[THE DATA Boundary: Start]
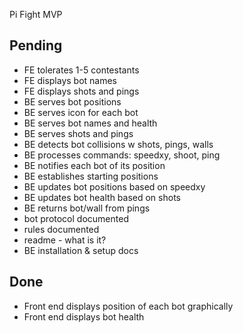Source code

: Pi Fight MVP

## Pending

- FE tolerates 1-5 contestants
- FE displays bot names
- FE displays shots and pings
- BE serves bot positions
- BE serves icon for each bot
- BE serves bot names and health
- BE serves shots and pings
- BE detects bot collisions w shots, pings, walls
- BE processes commands: speedxy, shoot, ping
- BE notifies each bot of its position
- BE establishes starting positions
- BE updates bot positions based on speedxy
- BE updates bot health based on shots
- BE returns bot/wall from pings
- bot protocol documented
- rules documented
- readme - what is it?
- BE installation & setup docs

## Done
- Front end displays position of each bot graphically
- Front end displays bot health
[THE DATA Boundary: End]
=== WHAT THIS TASK INVOLVES ===
Please retype the records above starting with the line that contains "- rules documented" and stopping after the last line, changing nothing.

=== EXERCISE SOLUTION ===
- rules documented
- readme - what is it?
- BE installation & setup docs

## Done
- Front end displays position of each bot graphically
- Front end displays bot health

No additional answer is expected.